Now, we need to change the relative phase from of the above state. That is we want to change the state from $\dfrac{|0\rangle + |1\rangle}{\sqrt{2}}$ to the state $\dfrac{|0\rangle + i|1\rangle}{\sqrt{2}} = \dfrac{1}{\sqrt{2}}\begin{pmatrix} 1\\ i \\ \end{pmatrix} $. If you look at it closely, you will see that the unitary matrix (quantum gate) you want to apply should take the form as:

$$ \begin{pmatrix} 1& 0\\ 0 & i \\ \end{pmatrix}$$

since

$$ \begin{pmatrix} 1& 0\\ 0 & i \\ \end{pmatrix}\dfrac{1}{\sqrt{2}}\begin{pmatrix} 1\\ 1 \\ \end{pmatrix} = \dfrac{1}{\sqrt{2}}\begin{pmatrix} 1\\ i \\ \end{pmatrix} = \dfrac{|0\rangle + i|1\rangle}{\sqrt{2}} $$

The matrix $ \begin{pmatrix} 1& 0\\ 0 & i \\ \end{pmatrix}$ has a special name, it is called the Phase gate (or S gate) in quantum computing.
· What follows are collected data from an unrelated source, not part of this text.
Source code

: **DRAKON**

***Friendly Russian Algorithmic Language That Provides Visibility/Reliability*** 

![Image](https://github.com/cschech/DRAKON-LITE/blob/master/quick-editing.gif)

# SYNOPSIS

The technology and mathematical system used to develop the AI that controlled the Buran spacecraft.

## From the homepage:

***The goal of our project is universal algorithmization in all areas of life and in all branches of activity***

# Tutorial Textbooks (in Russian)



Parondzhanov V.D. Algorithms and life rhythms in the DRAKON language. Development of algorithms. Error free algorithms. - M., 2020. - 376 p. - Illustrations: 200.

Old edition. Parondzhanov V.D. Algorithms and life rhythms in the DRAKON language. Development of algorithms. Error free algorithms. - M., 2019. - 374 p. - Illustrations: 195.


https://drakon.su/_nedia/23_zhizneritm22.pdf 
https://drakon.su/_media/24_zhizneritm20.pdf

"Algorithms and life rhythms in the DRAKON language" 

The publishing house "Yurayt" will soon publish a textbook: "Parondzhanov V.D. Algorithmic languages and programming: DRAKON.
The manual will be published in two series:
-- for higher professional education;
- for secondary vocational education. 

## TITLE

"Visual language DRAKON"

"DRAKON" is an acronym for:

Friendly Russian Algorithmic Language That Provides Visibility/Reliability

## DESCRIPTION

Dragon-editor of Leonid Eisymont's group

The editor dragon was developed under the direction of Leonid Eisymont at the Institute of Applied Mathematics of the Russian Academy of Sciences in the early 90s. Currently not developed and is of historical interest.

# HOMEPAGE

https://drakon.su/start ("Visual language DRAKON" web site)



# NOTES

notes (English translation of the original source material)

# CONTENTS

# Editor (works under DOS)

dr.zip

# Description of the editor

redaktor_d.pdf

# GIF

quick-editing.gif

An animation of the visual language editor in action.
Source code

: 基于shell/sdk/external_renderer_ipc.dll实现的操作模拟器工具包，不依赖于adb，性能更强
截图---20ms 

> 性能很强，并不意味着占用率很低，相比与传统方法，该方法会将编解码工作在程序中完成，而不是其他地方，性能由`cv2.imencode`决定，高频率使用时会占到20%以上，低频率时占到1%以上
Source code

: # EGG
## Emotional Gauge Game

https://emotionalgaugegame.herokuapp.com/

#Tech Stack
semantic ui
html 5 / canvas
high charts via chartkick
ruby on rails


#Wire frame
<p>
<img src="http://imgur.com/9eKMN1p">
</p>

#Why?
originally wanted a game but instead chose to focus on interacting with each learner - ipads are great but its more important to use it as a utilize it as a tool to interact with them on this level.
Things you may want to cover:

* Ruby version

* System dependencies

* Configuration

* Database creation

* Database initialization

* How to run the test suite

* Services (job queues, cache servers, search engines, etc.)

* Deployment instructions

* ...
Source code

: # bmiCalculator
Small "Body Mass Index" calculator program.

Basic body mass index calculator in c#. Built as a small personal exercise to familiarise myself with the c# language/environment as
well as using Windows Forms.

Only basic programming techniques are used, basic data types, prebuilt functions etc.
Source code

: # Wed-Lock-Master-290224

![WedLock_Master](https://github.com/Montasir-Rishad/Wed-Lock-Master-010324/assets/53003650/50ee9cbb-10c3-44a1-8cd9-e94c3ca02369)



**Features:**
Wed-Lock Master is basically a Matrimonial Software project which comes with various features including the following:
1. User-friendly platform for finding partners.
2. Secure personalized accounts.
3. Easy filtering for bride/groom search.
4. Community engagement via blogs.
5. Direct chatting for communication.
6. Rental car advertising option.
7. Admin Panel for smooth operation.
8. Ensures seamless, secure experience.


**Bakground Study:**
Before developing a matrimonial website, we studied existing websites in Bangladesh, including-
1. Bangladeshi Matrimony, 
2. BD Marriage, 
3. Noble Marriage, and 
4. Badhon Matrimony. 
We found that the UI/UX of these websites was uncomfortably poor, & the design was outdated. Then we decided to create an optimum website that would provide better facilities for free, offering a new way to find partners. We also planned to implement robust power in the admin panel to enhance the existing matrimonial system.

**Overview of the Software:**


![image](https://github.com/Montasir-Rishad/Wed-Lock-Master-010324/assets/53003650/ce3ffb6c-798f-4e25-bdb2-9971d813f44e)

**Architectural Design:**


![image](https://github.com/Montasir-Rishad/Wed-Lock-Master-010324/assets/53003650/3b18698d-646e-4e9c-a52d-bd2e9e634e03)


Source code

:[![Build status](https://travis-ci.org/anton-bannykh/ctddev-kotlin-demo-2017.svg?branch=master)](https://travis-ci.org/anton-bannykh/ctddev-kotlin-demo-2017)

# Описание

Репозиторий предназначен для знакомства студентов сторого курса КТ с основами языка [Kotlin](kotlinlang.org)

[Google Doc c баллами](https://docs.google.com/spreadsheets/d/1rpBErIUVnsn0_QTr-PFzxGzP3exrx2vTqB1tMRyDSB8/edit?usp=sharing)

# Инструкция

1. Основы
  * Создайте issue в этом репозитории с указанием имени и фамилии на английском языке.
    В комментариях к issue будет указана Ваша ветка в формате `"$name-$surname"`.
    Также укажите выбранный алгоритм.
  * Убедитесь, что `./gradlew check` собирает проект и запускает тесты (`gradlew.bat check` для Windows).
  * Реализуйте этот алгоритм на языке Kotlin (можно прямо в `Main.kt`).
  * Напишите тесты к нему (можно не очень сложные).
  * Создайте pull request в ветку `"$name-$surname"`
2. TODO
So to summarize, we first apply the Hadamard gate follows by the Phase gate (As Lena pointed out in her answer as well) to get from the state $|\psi_0 \rangle = |0\rangle$ to the state $|\psi_f \rangle = \dfrac{|0\rangle + i|1\rangle}{\sqrt{2}}$.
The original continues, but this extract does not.